--- START ---

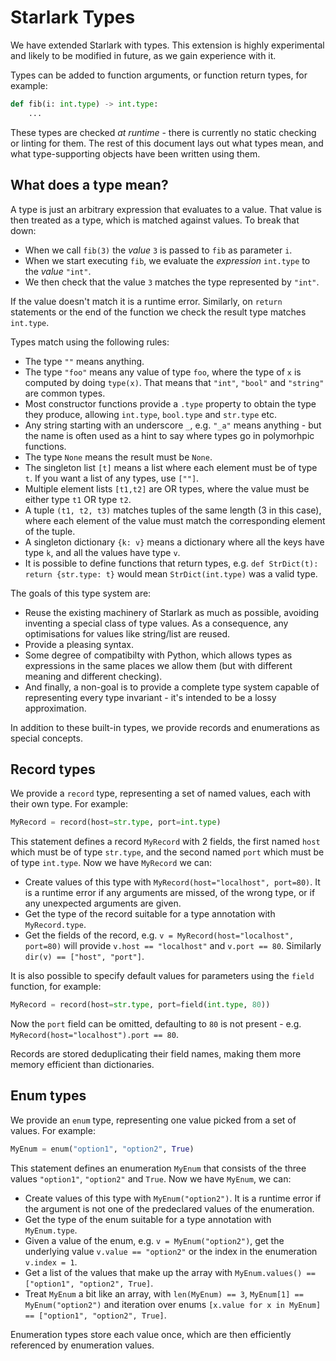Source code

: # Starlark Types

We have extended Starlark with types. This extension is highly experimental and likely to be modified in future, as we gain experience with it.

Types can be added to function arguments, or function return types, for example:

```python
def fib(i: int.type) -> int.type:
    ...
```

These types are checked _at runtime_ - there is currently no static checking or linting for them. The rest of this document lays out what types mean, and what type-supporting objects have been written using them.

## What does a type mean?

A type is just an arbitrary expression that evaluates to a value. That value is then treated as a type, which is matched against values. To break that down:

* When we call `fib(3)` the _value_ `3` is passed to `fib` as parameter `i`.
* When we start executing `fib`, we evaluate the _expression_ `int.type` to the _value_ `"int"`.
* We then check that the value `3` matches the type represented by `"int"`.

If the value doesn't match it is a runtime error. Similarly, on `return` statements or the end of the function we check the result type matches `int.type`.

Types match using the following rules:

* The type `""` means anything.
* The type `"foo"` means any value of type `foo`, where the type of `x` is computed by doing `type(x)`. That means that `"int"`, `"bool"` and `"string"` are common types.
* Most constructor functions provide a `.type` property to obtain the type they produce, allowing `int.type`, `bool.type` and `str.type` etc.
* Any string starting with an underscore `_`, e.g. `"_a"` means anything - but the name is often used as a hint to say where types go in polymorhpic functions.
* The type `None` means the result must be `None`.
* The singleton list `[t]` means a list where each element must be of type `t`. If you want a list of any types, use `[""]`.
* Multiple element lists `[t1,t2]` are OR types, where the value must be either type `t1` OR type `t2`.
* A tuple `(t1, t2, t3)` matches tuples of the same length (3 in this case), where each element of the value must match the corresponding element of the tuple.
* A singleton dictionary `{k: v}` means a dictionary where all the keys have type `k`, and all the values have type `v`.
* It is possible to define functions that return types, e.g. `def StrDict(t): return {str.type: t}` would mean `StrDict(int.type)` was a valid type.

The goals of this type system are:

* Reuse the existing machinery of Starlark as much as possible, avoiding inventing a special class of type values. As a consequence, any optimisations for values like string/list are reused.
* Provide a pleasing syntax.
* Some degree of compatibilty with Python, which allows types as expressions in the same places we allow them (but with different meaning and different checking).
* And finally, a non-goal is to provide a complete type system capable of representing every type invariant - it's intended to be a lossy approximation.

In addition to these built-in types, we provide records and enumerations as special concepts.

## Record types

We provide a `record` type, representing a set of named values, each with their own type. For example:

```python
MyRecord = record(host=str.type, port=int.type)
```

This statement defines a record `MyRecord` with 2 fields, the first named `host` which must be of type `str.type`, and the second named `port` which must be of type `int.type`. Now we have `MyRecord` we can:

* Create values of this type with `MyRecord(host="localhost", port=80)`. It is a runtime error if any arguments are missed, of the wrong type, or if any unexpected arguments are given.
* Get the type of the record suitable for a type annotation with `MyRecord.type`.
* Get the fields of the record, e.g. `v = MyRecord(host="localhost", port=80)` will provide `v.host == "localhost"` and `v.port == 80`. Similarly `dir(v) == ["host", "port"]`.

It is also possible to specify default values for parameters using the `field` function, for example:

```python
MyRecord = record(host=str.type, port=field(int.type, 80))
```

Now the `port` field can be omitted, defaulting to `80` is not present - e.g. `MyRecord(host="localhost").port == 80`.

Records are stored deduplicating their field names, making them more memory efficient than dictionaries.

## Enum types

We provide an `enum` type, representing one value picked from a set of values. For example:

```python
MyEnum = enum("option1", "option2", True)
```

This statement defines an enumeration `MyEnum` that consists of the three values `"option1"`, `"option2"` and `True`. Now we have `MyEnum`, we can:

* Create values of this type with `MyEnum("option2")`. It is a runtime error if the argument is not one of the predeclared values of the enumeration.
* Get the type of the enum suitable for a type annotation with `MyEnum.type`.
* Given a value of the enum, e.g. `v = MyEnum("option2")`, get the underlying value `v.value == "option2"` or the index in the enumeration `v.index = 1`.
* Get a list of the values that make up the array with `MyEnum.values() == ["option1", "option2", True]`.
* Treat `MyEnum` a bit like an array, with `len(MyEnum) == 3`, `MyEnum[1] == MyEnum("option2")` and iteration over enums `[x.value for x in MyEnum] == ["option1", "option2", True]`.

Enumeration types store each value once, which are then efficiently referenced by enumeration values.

--- END ---
--- START ---

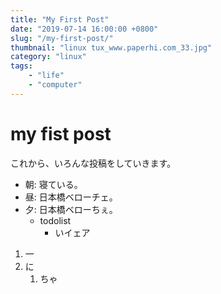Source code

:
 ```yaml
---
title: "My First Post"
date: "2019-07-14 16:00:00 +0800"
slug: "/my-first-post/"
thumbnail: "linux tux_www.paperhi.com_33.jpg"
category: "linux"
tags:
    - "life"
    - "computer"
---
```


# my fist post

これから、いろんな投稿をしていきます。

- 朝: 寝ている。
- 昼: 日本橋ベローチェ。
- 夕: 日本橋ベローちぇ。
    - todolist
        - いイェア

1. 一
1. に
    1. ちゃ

--- END ---

→ **Problem description**: Show all lines above containing "defines".

→ **Written solution**:
This statement defines a record `MyRecord` with 2 fields, the first named `host` which must be of type `str.type`, and the second named `port` which must be of type `int.type`. Now we have `MyRecord` we can:
This statement defines an enumeration `MyEnum` that consists of the three values `"option1"`, `"option2"` and `True`. Now we have `MyEnum`, we can:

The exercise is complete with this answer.